(Saved entries)
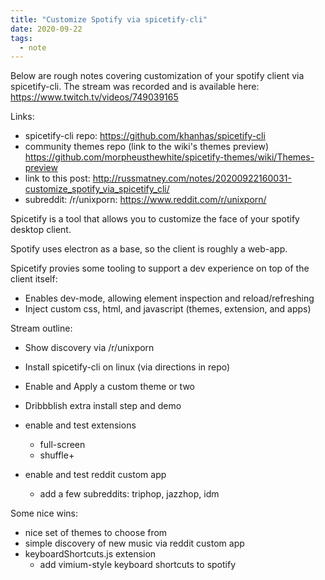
 ```yaml
---
title: "Customize Spotify via spicetify-cli"
date: 2020-09-22
tags:
  - note
---
```



Below are rough notes covering customization of your spotify client via
spicetify-cli. The stream was recorded and is available here: https://www.twitch.tv/videos/749039165

Links:

- spicetify-cli repo: https://github.com/khanhas/spicetify-cli
- community themes repo (link to the wiki's themes preview) https://github.com/morpheusthewhite/spicetify-themes/wiki/Themes-preview
- link to this post: http://russmatney.com/notes/20200922160031-customize_spotify_via_spicetify_cli/
- subreddit: /r/unixporn: https://www.reddit.com/r/unixporn/

Spicetify is a tool that allows you to customize the face of your spotify
desktop client.

Spotify uses electron as a base, so the client is roughly a web-app.

Spicetify provies some tooling to support a dev experience on top of the client
itself:

- Enables dev-mode, allowing element inspection and reload/refreshing
- Inject custom css, html, and javascript (themes, extension, and apps)

Stream outline:

- Show discovery via /r/unixporn

- Install spicetify-cli on linux
  (via directions in repo)

- Enable and Apply a custom theme or two

- Dribbblish extra install step and demo

- enable and test extensions
  - full-screen
  - shuffle+

- enable and test reddit custom app
  - add a few subreddits: triphop, jazzhop, idm

Some nice wins:

- nice set of themes to choose from
- simple discovery of new music via reddit custom app
- keyboardShortcuts.js extension
  - add vimium-style keyboard shortcuts to spotify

#### [Exercise details]
What lines above contain the word "https"? Return each such line.

#### [Answer for the task]
spicetify-cli. The stream was recorded and is available here: https://www.twitch.tv/videos/749039165
- spicetify-cli repo: https://github.com/khanhas/spicetify-cli
- community themes repo (link to the wiki's themes preview) https://github.com/morpheusthewhite/spicetify-themes/wiki/Themes-preview
- subreddit: /r/unixporn: https://www.reddit.com/r/unixporn/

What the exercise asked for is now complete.